First you have to consider the programmer aspects. Then you have to realize those will influence hardware compatibility. Then you have to remember that with every new addressing model, you _exponentially_ increase the external logic to drive it.
just trying to make Peter see where his misconception is (the best way I can, which might not be good way at all).
It's fairly difficult to do it without breakout a basic memory controller circuit at least the transistor level, or possibly the combinational NAND gates it somewhat represents.
The programming model for 32-bit userland applications is obviusly limited to 32 bits -- the sizeof(void *) will tell you that. So single process can see only 32-bit logical linear address space.
To a point. PAE36 is what allows you to break that, because even in the i386, the 16-bit segment register that is offset 4-bits from the 32-bit offset register results in a 36-bit "normalized" address (it can actually be 37-bit, but that's another story). How the processor handles that in a way that is compatible with the OS is the problem.

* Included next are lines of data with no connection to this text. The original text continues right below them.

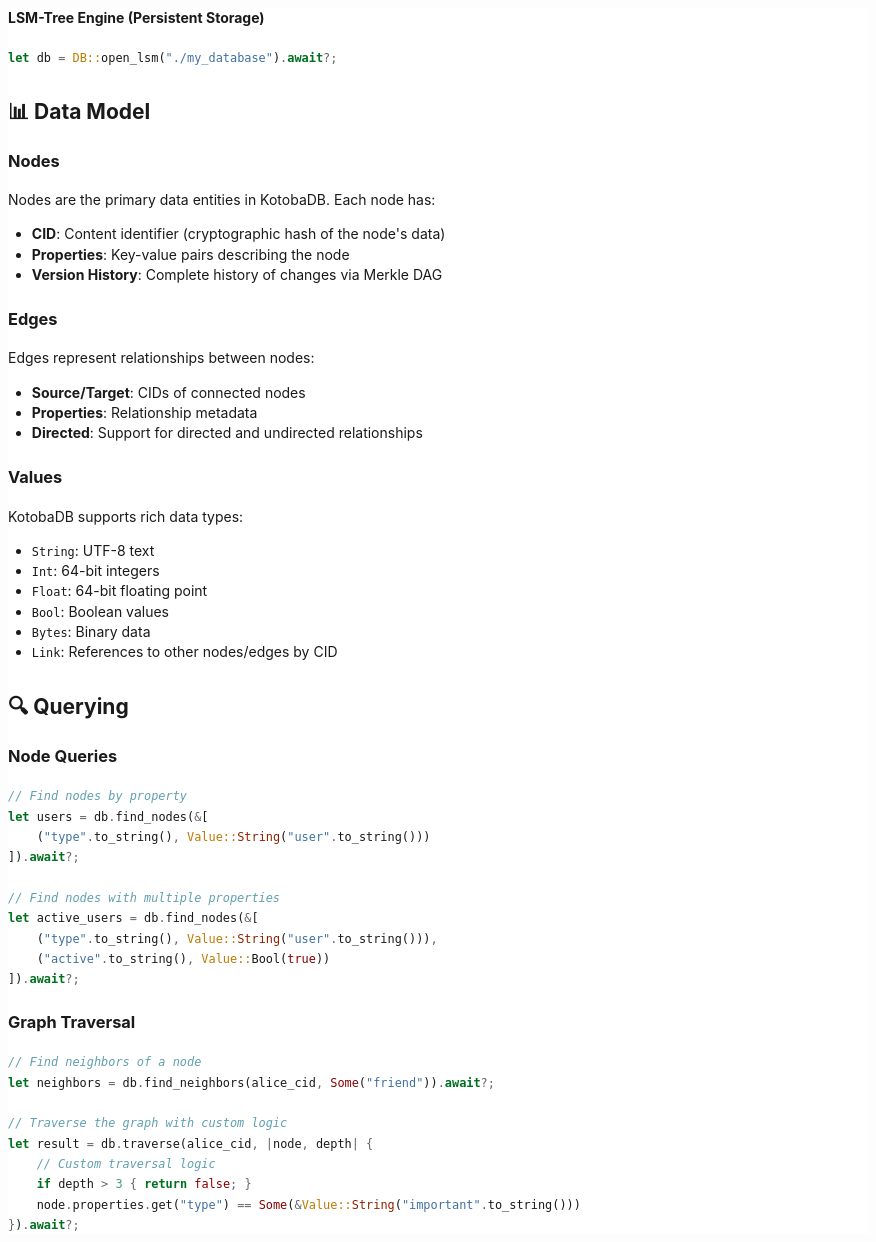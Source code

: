 #### LSM-Tree Engine (Persistent Storage)
```rust
let db = DB::open_lsm("./my_database").await?;
```

## 📊 Data Model

### Nodes
Nodes are the primary data entities in KotobaDB. Each node has:
- **CID**: Content identifier (cryptographic hash of the node's data)
- **Properties**: Key-value pairs describing the node
- **Version History**: Complete history of changes via Merkle DAG

### Edges
Edges represent relationships between nodes:
- **Source/Target**: CIDs of connected nodes
- **Properties**: Relationship metadata
- **Directed**: Support for directed and undirected relationships

### Values
KotobaDB supports rich data types:
- `String`: UTF-8 text
- `Int`: 64-bit integers
- `Float`: 64-bit floating point
- `Bool`: Boolean values
- `Bytes`: Binary data
- `Link`: References to other nodes/edges by CID

## 🔍 Querying

### Node Queries
```rust
// Find nodes by property
let users = db.find_nodes(&[
    ("type".to_string(), Value::String("user".to_string()))
]).await?;

// Find nodes with multiple properties
let active_users = db.find_nodes(&[
    ("type".to_string(), Value::String("user".to_string())),
    ("active".to_string(), Value::Bool(true))
]).await?;
```

### Graph Traversal
```rust
// Find neighbors of a node
let neighbors = db.find_neighbors(alice_cid, Some("friend")).await?;

// Traverse the graph with custom logic
let result = db.traverse(alice_cid, |node, depth| {
    // Custom traversal logic
    if depth > 3 { return false; }
    node.properties.get("type") == Some(&Value::String("important".to_string()))
}).await?;
```
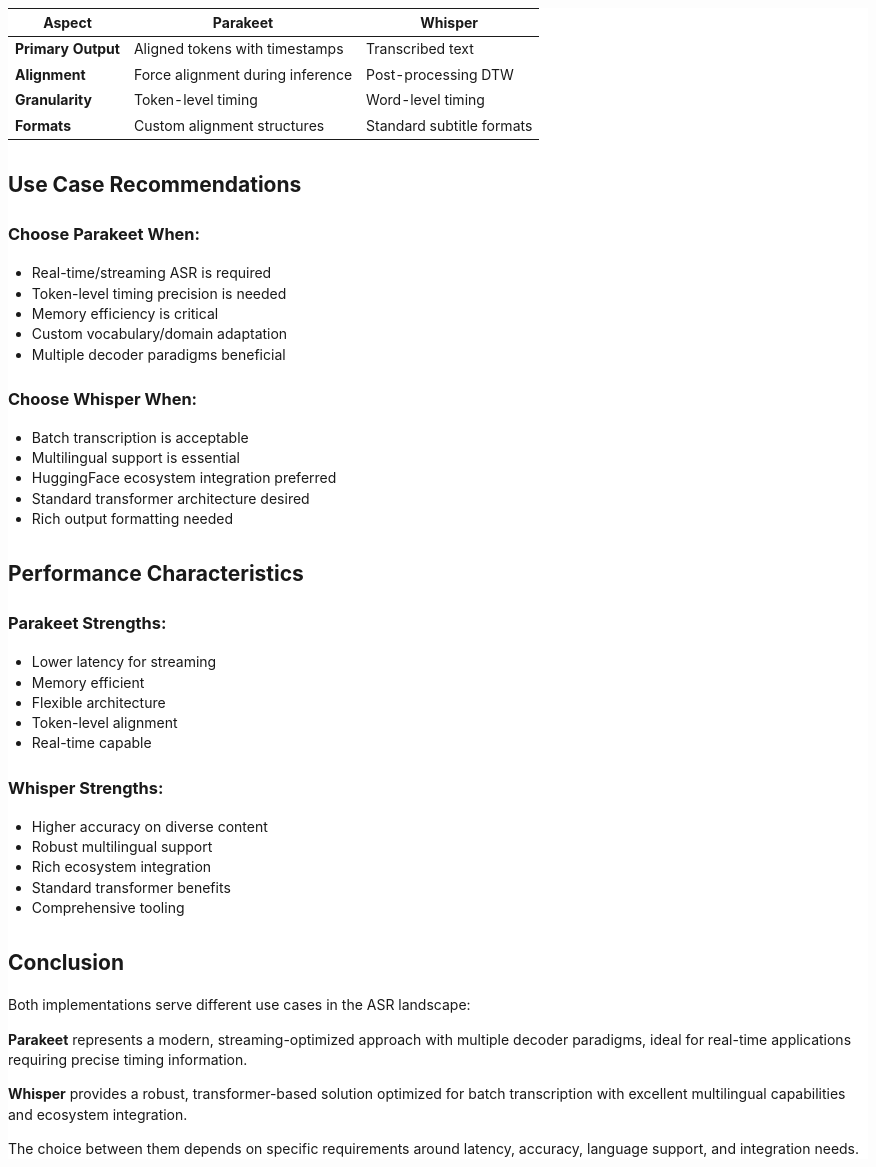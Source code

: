 | Aspect | Parakeet | Whisper |
|--------|----------|---------|
| **Primary Output** | Aligned tokens with timestamps | Transcribed text |
| **Alignment** | Force alignment during inference | Post-processing DTW |
| **Granularity** | Token-level timing | Word-level timing |
| **Formats** | Custom alignment structures | Standard subtitle formats |

## Use Case Recommendations

### Choose Parakeet When:
- Real-time/streaming ASR is required
- Token-level timing precision is needed
- Memory efficiency is critical
- Custom vocabulary/domain adaptation
- Multiple decoder paradigms beneficial

### Choose Whisper When:
- Batch transcription is acceptable
- Multilingual support is essential
- HuggingFace ecosystem integration preferred
- Standard transformer architecture desired
- Rich output formatting needed

## Performance Characteristics

### Parakeet Strengths:
- Lower latency for streaming
- Memory efficient
- Flexible architecture
- Token-level alignment
- Real-time capable

### Whisper Strengths:
- Higher accuracy on diverse content
- Robust multilingual support
- Rich ecosystem integration
- Standard transformer benefits
- Comprehensive tooling

## Conclusion

Both implementations serve different use cases in the ASR landscape:

**Parakeet** represents a modern, streaming-optimized approach with multiple decoder paradigms, ideal for real-time applications requiring precise timing information.

**Whisper** provides a robust, transformer-based solution optimized for batch transcription with excellent multilingual capabilities and ecosystem integration.

The choice between them depends on specific requirements around latency, accuracy, language support, and integration needs.
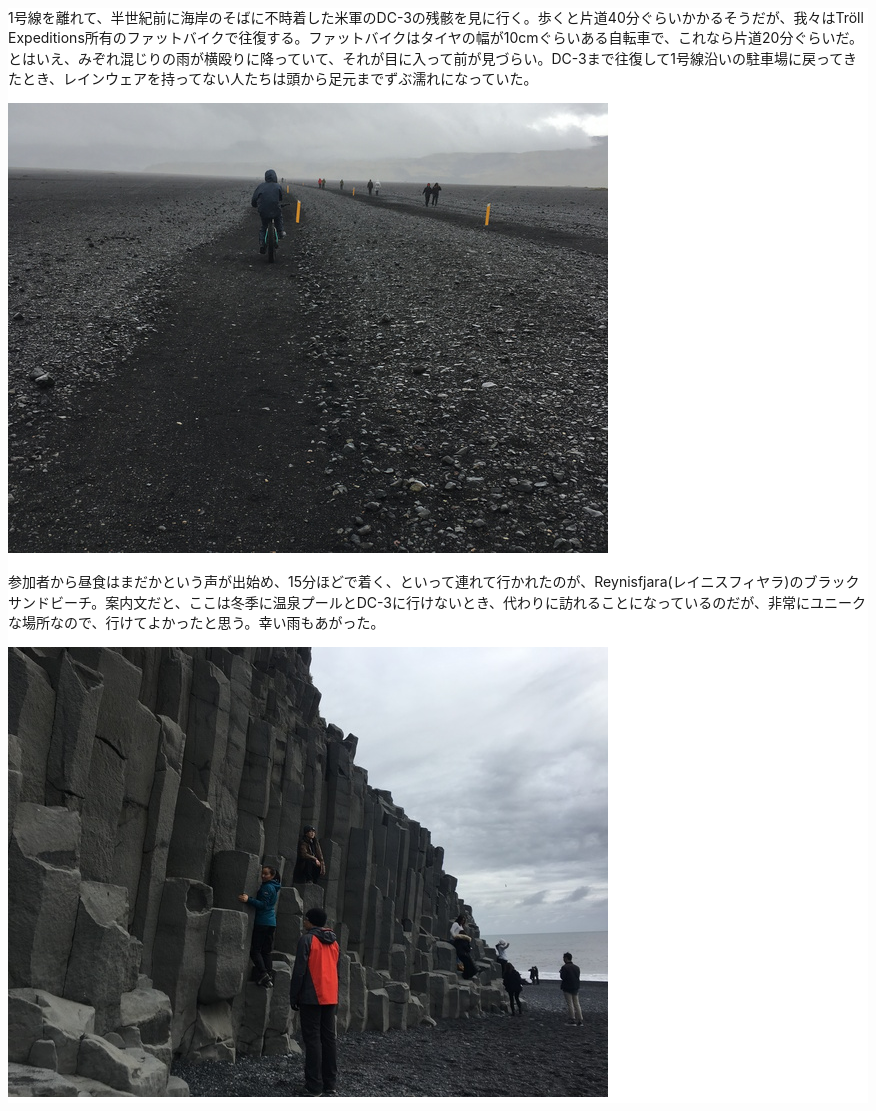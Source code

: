 1号線を離れて、半世紀前に海岸のそばに不時着した米軍のDC-3の残骸を見に行く。歩くと片道40分ぐらいかかるそうだが、我々はTröll Expeditions所有のファットバイクで往復する。ファットバイクはタイヤの幅が10cmぐらいある自転車で、これなら片道20分ぐらいだ。とはいえ、みぞれ混じりの雨が横殴りに降っていて、それが目に入って前が見づらい。DC-3まで往復して1号線沿いの駐車場に戻ってきたとき、レインウェアを持ってない人たちは頭から足元までずぶ濡れになっていた。

![img](img/20170918-005.jpg)

参加者から昼食はまだかという声が出始め、15分ほどで着く、といって連れて行かれたのが、Reynisfjara(レイニスフィヤラ)のブラックサンドビーチ。案内文だと、ここは冬季に温泉プールとDC-3に行けないとき、代わりに訪れることになっているのだが、非常にユニークな場所なので、行けてよかったと思う。幸い雨もあがった。

![img](img/20170918-006.jpg)
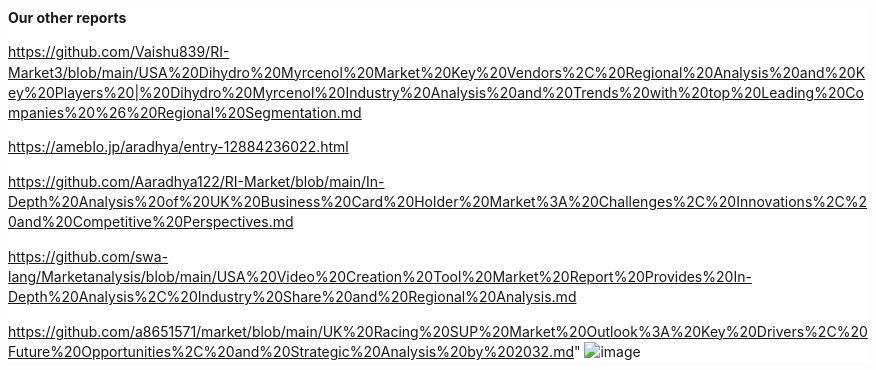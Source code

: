 <strong>Our other reports</strong>

<a href=https://github.com/Vaishu839/RI-Market3/blob/main/USA%20Dihydro%20Myrcenol%20Market%20Key%20Vendors%2C%20Regional%20Analysis%20and%20Key%20Players%20|%20Dihydro%20Myrcenol%20Industry%20Analysis%20and%20Trends%20with%20top%20Leading%20Companies%20%26%20Regional%20Segmentation.md>https://github.com/Vaishu839/RI-Market3/blob/main/USA%20Dihydro%20Myrcenol%20Market%20Key%20Vendors%2C%20Regional%20Analysis%20and%20Key%20Players%20|%20Dihydro%20Myrcenol%20Industry%20Analysis%20and%20Trends%20with%20top%20Leading%20Companies%20%26%20Regional%20Segmentation.md</a>

<a href=https://ameblo.jp/aradhya/entry-12884236022.html>https://ameblo.jp/aradhya/entry-12884236022.html</a>

<a href=https://github.com/Aaradhya122/RI-Market/blob/main/In-Depth%20Analysis%20of%20UK%20Business%20Card%20Holder%20Market%3A%20Challenges%2C%20Innovations%2C%20and%20Competitive%20Perspectives.md>https://github.com/Aaradhya122/RI-Market/blob/main/In-Depth%20Analysis%20of%20UK%20Business%20Card%20Holder%20Market%3A%20Challenges%2C%20Innovations%2C%20and%20Competitive%20Perspectives.md</a>

<a href=https://github.com/swa-lang/Marketanalysis/blob/main/USA%20Video%20Creation%20Tool%20Market%20Report%20Provides%20In-Depth%20Analysis%2C%20Industry%20Share%20and%20Regional%20Analysis.md>https://github.com/swa-lang/Marketanalysis/blob/main/USA%20Video%20Creation%20Tool%20Market%20Report%20Provides%20In-Depth%20Analysis%2C%20Industry%20Share%20and%20Regional%20Analysis.md</a>

<a href=https://github.com/a8651571/market/blob/main/UK%20Racing%20SUP%20Market%20Outlook%3A%20Key%20Drivers%2C%20Future%20Opportunities%2C%20and%20Strategic%20Analysis%20by%202032.md>https://github.com/a8651571/market/blob/main/UK%20Racing%20SUP%20Market%20Outlook%3A%20Key%20Drivers%2C%20Future%20Opportunities%2C%20and%20Strategic%20Analysis%20by%202032.md</a>"
![image](https://github.com/user-attachments/assets/8780230c-abfc-4ea1-96a9-ec880399cea9)
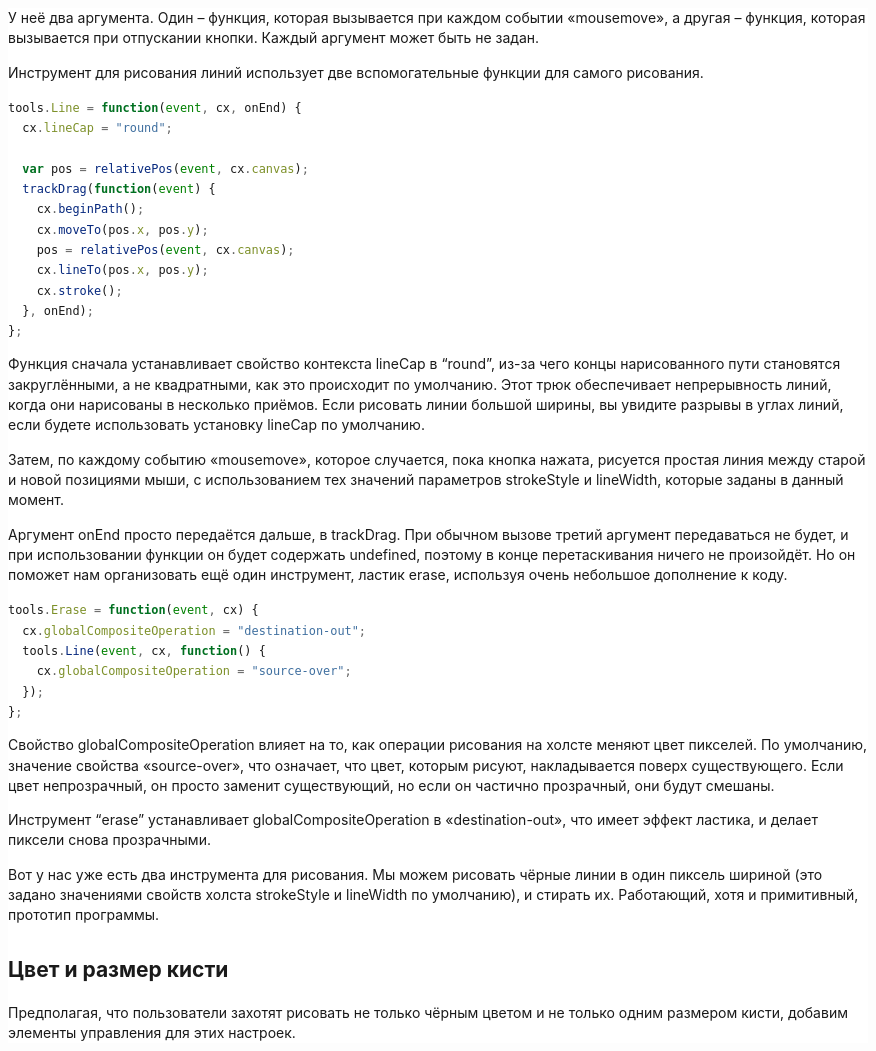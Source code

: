 У неё два аргумента. Один – функция, которая вызывается при каждом событии «mousemove», а другая – функция, которая вызывается при отпускании кнопки. Каждый аргумент может быть не задан.

Инструмент для рисования линий использует две вспомогательные функции для самого рисования.

```js
tools.Line = function(event, cx, onEnd) {
  cx.lineCap = "round";

  var pos = relativePos(event, cx.canvas);
  trackDrag(function(event) {
    cx.beginPath();
    cx.moveTo(pos.x, pos.y);
    pos = relativePos(event, cx.canvas);
    cx.lineTo(pos.x, pos.y);
    cx.stroke();
  }, onEnd);
};
```

Функция сначала устанавливает свойство контекста lineCap в “round”, из-за чего концы нарисованного пути становятся закруглёнными, а не квадратными, как это происходит по умолчанию. Этот трюк обеспечивает непрерывность линий, когда они нарисованы в несколько приёмов. Если рисовать линии большой ширины, вы увидите разрывы в углах линий, если будете использовать установку lineCap по умолчанию.

Затем, по каждому событию «mousemove», которое случается, пока кнопка нажата, рисуется простая линия между старой и новой позициями мыши, с использованием тех значений параметров strokeStyle и lineWidth, которые заданы в данный момент.

Аргумент onEnd просто передаётся дальше, в trackDrag. При обычном вызове третий аргумент передаваться не будет, и при использовании функции он будет содержать undefined, поэтому в конце перетаскивания ничего не произойдёт. Но он поможет нам организовать ещё один инструмент, ластик erase, используя очень небольшое дополнение к коду.

```js
tools.Erase = function(event, cx) {
  cx.globalCompositeOperation = "destination-out";
  tools.Line(event, cx, function() {
    cx.globalCompositeOperation = "source-over";
  });
};
```

Свойство globalCompositeOperation влияет на то, как операции рисования на холсте меняют цвет пикселей. По умолчанию, значение свойства «source-over», что означает, что цвет, которым рисуют, накладывается поверх существующего. Если цвет непрозрачный, он просто заменит существующий, но если он частично прозрачный, они будут смешаны.

Инструмент “erase” устанавливает globalCompositeOperation в «destination-out», что имеет эффект ластика, и делает пиксели снова прозрачными.

Вот у нас уже есть два инструмента для рисования. Мы можем рисовать чёрные линии в один пиксель шириной (это задано значениями свойств холста strokeStyle и lineWidth по умолчанию), и стирать их. Работающий, хотя и примитивный, прототип программы.

## Цвет и размер кисти
Предполагая, что пользователи захотят рисовать не только чёрным цветом и не только одним размером кисти, добавим элементы управления для этих настроек.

PAE36 uses "paging" from above 32-bit (up to 36-bit/64GiB) down to below 32-bit (upto 4GiB). PAE36 processors can support this paging, and then have at least 36-bit traces on the platform. GTL+ logic was designed with this "slapped on," and never bothered with direct, linear access until just recently (with the new 40-bit redesign for Xeon MP).
Athlon, on the other hand, has always been 40-bit EV6. AMD decided to support the PAE36 paging, which added logic. But they _always_ had the "40-bit linear addressing for free" inherently in the platform. That's where these few BIOS hacks come in, combined with an OS/model that can take advantage of it. If you enable this mode for Windows, it will _not_ work!
On the other hand, processor (the hardware) doesn't need to have such limits, if it's internal organization is wider. So, AMD (processor) is able to see 40-bit linear physical address space as one single big chunk of memory. 32-bit applications will have their 32-bit *logical* address space mapped into this 40-bit linear *physical* address space of processor. I don't know if programming model of "32-bit" AMD processors allows you to have wider-then-32-bit pointers (even if it did, you would have to have compiler that can generate such code, gcc can't do it for sure).
Not true. The model is _still_ PAE36, up to 36-bit/64GiB. But instead of paging, the combination of Athlon's "inherent 40-bit" with an OS that can do it will not use paging. Normally PAE36 does paging, which is what PAE36 OSes normally do.
Obviously, the kernel needs to know how to manage things in this wider physical address space, the reason why you need patched Linux kernel to take advantage of it.
The actual amount of space doesn't change -- at least not under the PAE36 model. It's just how the OS commands the memory logic to use it, and that also requires the firmware (BIOS) to pre-configure it at POST. Under a norminal PAE36 OS and board, the memory logic and OS always do paging to access above 32-bit/4GiB.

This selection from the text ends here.